WHAT IS EXPECTED -> Would you please copy each line below that includes the string "extension"?

SOURCE MATERIAL ->
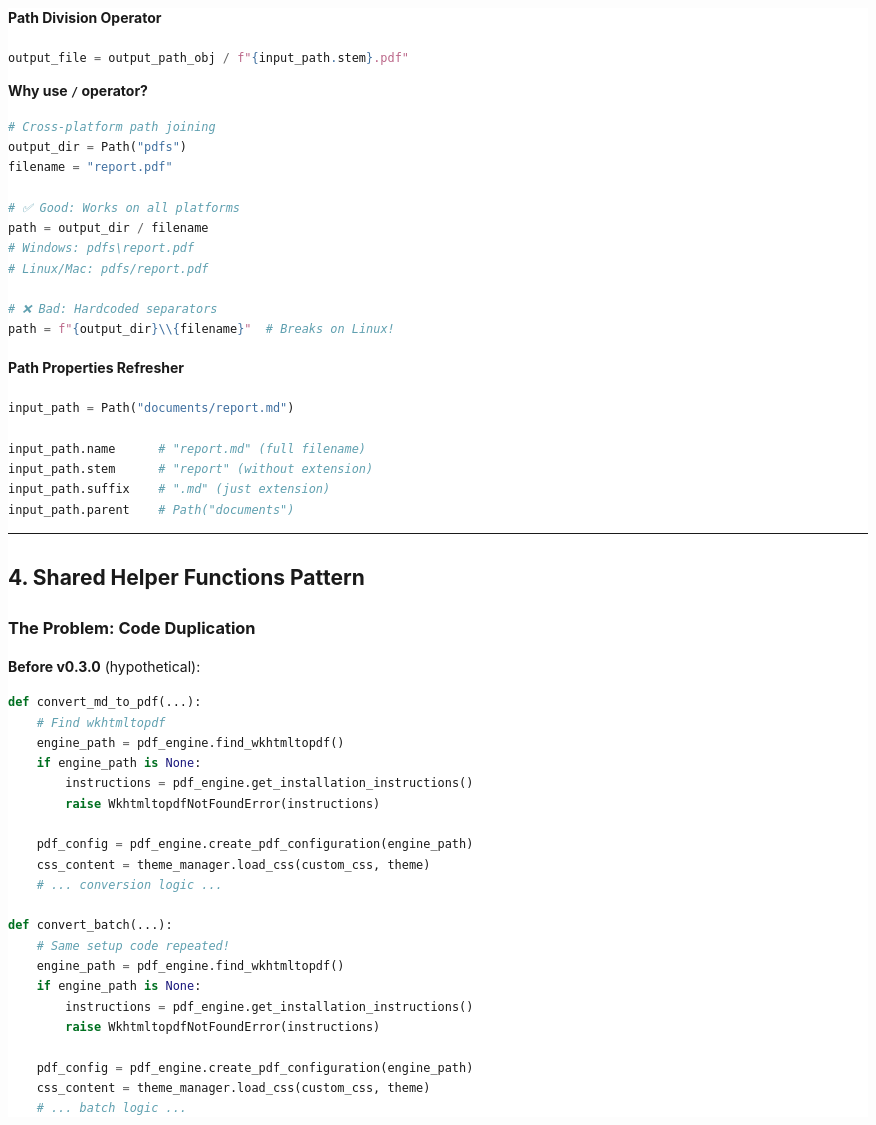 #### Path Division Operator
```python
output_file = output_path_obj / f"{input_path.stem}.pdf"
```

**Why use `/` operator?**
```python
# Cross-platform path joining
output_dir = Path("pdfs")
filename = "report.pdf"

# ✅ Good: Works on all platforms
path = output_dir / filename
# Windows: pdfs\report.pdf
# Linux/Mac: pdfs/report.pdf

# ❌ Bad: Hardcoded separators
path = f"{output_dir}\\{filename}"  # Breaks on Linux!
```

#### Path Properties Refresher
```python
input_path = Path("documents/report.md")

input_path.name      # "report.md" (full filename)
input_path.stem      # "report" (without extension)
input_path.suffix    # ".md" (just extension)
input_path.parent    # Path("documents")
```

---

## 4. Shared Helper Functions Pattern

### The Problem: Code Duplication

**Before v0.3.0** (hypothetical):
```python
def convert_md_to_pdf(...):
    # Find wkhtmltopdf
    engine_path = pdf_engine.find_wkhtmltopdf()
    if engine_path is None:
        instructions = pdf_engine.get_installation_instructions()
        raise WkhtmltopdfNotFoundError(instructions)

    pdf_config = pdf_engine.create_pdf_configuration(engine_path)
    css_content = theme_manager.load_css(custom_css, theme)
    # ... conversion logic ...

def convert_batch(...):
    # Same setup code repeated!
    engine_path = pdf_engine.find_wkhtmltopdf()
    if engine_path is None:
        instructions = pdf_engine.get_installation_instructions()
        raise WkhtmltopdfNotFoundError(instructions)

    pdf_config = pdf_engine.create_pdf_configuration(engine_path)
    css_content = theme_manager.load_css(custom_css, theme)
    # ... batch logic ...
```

ANSWER BOX ->
input_path.stem      # "report" (without extension)
input_path.suffix    # ".md" (just extension)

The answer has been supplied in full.